Student leads epilepsy awareness effort
MARQUETTE — Liz Preston recently discovered what many other Northern Michigan University students have come to realize: that if they present an ambitious idea they want to pursue, NMU personnel will typically lend an attentive ear, support and helpful resources that will increase their chances of making it a reality. Preston, who was diagnosed with epilepsy at 14, wanted to promote Epilepsy Awareness Month on campus and in the community in November.
At the recent hockey game against Lake Superior State, she sold pucks signed by the NMU hockey team for donations to the Epilepsy Foundation and encouraged people to wear purple. She also worked with the NMU Center for Rural Health to offer free seizure training.

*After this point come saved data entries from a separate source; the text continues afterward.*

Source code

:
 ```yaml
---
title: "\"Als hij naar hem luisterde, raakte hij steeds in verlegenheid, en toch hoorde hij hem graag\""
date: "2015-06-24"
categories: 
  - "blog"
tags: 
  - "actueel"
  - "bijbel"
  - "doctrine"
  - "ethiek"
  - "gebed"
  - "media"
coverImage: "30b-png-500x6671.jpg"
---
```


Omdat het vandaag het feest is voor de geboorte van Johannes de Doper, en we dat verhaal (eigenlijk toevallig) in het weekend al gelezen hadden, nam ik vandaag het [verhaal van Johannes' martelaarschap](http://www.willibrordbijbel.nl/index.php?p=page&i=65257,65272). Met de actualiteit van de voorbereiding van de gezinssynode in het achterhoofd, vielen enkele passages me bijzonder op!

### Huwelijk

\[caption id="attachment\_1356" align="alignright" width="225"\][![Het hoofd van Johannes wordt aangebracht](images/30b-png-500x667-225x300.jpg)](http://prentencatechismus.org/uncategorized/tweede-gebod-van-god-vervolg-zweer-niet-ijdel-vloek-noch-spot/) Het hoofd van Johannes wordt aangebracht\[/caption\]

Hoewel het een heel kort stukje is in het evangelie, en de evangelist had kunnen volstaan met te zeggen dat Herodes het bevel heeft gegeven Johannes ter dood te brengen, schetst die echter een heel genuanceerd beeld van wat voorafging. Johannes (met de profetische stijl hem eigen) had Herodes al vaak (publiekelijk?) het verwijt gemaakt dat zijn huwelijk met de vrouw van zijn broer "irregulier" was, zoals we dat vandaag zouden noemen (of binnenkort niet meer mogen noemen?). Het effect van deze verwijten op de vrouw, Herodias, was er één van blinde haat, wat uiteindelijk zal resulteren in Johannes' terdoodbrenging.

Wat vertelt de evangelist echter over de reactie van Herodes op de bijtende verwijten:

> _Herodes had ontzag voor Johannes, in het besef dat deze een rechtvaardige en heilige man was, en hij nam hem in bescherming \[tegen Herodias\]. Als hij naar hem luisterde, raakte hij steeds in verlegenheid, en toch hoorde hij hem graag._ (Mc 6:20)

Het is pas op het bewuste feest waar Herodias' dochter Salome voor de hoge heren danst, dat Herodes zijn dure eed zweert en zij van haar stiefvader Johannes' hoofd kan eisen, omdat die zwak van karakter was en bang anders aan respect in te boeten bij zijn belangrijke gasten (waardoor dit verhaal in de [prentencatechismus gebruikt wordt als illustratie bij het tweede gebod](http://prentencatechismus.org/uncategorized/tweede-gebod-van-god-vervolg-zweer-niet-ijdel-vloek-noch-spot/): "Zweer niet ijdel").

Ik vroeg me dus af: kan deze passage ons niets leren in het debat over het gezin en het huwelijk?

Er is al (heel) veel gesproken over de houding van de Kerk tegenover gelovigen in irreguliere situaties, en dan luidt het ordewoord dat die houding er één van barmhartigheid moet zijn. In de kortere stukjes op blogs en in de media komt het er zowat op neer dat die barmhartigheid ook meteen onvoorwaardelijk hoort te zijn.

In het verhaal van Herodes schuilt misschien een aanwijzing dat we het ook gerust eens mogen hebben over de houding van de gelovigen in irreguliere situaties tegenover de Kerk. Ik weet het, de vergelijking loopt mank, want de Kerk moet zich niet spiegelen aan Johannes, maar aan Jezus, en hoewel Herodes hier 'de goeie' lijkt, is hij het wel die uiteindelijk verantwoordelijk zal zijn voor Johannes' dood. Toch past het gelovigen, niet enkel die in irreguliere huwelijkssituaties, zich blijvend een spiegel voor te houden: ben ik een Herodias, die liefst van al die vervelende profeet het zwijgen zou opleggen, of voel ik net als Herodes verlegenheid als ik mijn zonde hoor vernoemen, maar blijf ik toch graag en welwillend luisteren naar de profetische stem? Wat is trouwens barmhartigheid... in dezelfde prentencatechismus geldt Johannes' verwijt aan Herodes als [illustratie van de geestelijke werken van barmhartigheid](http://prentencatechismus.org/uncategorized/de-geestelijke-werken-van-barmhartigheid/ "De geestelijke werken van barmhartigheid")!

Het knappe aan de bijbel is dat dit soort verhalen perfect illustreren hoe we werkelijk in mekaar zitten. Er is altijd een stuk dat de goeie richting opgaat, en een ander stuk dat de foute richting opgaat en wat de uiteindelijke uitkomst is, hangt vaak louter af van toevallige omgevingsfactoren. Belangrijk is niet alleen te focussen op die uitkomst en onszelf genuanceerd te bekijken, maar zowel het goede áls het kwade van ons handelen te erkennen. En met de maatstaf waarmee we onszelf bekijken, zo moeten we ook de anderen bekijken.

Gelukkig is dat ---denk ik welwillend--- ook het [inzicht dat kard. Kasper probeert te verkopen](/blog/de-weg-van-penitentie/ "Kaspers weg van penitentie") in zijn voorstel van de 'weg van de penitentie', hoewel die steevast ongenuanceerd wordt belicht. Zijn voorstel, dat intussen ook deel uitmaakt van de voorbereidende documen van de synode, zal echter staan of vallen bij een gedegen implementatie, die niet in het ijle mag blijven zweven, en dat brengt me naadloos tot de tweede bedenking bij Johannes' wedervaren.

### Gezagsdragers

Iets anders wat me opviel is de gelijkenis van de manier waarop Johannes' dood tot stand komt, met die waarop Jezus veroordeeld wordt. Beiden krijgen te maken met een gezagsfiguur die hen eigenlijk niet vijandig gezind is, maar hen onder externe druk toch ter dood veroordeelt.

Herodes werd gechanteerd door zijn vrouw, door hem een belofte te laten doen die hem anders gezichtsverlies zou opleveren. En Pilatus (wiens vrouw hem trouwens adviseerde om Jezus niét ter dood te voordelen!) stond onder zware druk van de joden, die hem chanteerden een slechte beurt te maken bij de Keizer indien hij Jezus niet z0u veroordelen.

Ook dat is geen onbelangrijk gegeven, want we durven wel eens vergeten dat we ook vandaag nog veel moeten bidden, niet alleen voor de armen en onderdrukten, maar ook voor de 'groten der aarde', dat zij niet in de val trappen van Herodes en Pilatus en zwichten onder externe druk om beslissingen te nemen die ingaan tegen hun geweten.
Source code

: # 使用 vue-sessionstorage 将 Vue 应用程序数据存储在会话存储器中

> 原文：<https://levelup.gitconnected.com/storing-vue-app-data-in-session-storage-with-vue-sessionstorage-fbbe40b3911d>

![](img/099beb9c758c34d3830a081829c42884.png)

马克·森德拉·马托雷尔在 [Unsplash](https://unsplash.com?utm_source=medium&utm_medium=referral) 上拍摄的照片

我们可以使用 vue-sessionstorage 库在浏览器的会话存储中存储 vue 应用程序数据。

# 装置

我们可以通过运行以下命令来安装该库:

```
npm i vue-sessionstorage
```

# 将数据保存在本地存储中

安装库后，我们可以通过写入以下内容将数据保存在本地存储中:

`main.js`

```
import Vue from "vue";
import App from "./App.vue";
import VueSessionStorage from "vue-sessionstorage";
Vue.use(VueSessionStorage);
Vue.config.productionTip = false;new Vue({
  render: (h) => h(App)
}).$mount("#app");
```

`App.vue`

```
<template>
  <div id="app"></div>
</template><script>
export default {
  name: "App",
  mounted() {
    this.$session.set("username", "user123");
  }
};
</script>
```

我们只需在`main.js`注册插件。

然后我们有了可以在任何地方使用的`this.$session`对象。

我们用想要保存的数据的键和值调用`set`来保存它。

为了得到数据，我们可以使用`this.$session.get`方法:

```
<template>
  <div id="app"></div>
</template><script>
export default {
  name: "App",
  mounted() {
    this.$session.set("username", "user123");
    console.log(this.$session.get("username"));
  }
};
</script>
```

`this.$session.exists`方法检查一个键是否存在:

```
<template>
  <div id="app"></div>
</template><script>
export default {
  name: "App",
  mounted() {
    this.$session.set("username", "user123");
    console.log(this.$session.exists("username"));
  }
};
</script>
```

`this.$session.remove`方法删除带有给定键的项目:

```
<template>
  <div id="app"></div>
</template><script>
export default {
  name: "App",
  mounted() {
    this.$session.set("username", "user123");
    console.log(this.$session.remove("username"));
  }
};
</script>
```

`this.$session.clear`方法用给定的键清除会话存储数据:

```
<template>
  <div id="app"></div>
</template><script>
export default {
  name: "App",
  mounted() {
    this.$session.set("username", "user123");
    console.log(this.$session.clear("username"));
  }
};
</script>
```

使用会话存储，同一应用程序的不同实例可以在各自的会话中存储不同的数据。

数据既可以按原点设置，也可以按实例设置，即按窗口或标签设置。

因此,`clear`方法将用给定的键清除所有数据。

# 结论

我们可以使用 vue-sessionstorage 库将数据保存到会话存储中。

“Northern was great; I’m so grateful for everyone who helped me,” Preston said. “I’ve heard stories from people who have walked from a class, conference or other activity, and just dropped and had a seizure. As someone with epilepsy, I’ve had some personal experiences where I might have had a seizure and people just weren’t sure of what to do. I don’t want anyone else to experience things like that.”
This was the biggest reason behind her push. She had strong support from Puck Heads, an organization aimed at engaging students during hockey games. She serves on its executive board. Preston also had help from NMU Marketing and Communications staff, who helped her spread the word across campus about seizure safe training available online.
“Derek [Hall] took it a step further and talked to the campus police department, then we contacted RAs and made campus-wide emails,” Preston said. “Everyone has access to it now. And then he said, ‘You know who would love this? The media.’ I’ve done interviews with WZMQ19, TV6 and Sunny 101.9 about this.”
While there’s nothing major on the horizon for Preston after her ambitious undertaking this month, she’s still looking for ways to increase awareness about epilepsy.
“I think we can continue to work on this and continue to bring it to Northern,” Preston said. “At the NMU Center for Rural Health training, a dad came up and he said his son was just diagnosed with epilepsy and is getting brain surgery soon. He said they really didn’t know anything about epilepsy and that this is like a whole new world for them, but they saw me on TV talking about the training and they decided to come. If this affects one person–giving them resources and giving this community–then it’s just all worth it, you know?”
Preston is a senior at NMU who plans to graduate in spring of 2024 with a bachelor’s degree in public relations.